CON TUS LATIDOS

 

Una lanza y una espadilla dorada recorren certeras su esfera cuadrada. Su vibración guía mis pasos. Dispuestas como rayos alrededor del sol, doce estancias con tus huellas marcadas asoman colmadas: de recetas, de labores, de abrazos, de canciones, de poemas sin rima, de odas épicas, de bienvenidas, de partidas, de celebraciones, de comienzos, de finales… por la pequeña ventana bañada en oro y plata que encuadra su diminuta llanura.

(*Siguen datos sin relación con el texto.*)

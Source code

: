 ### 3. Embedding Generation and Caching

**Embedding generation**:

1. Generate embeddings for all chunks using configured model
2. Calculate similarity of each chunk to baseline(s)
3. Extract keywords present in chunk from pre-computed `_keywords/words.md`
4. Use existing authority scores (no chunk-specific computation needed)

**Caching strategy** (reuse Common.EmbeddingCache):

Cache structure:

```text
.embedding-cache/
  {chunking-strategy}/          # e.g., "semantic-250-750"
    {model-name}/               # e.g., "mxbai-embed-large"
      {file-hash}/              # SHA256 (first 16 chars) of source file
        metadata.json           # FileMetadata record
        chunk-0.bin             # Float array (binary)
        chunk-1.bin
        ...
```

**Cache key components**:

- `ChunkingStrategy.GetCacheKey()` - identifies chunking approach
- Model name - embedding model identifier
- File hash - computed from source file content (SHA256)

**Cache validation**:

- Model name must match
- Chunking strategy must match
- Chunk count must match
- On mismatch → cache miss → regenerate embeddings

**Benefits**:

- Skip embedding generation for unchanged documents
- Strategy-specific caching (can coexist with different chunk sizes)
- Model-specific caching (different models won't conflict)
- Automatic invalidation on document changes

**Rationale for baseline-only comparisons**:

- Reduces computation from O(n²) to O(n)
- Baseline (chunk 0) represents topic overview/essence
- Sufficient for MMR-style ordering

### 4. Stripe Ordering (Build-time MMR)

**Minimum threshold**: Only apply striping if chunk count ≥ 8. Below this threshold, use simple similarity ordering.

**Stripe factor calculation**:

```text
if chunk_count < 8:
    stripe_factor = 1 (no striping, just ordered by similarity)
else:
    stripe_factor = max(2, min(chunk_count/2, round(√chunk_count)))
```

Llevo puesto en mi muñeca izquierda tu testigo como escudo para no perderme mientras transito puntual por las doce estancias. Percibo el calor de tu piel, al comienzo de mi mano, rodeando mi muñeca. Con él siento que tu ritmo me acompaña. Es el guardián que dejaste para marcar con regularidad mis andanzas. El escudero que cabalga junto a mí soportando mis dichas y mis penas.

Dos damas distintas servidas por el mismo escudero. Palpitando sincronizadas, le cargo con mis propias batallas mientras espumo tu misma receta del caldo.

Ante la mirada de nuestro buen Sancho, mi piel como le ocurrió a la tuya se va volviendo ajada, pero tú y yo sabemos que él no tiene prisa. Me enseñaste que su acompañamiento es pausado, armonioso, no se altera. Por eso, me contabas que tu alma no encanecía.

—Lo entenderás —me asegurabas paciente. Ahora lo entiendo. Igual le pasa a la mía.

Le seguirá pasando, mientras pueda sentir como cuando era niña apoyada en tu pecho, el mullido abrazo de tu respiración serena. Dos latidos distintos conversando armonizados, piel con piel. Con la compañía de tu perseverante escudero marcándome el ritmo de forma acompasada, «¿qué puedo temer?». 

Me gusta sentir como me lleva contigo y me acuna con tu pulso, recordándome como disfrutabas tú de chiquilla aquietándote largos ratos en la mecedora de tu madre. «Hazme un hueco en tu butaca».

 

Hoy, no sabía que ponerme y me puse tus latidos, madre.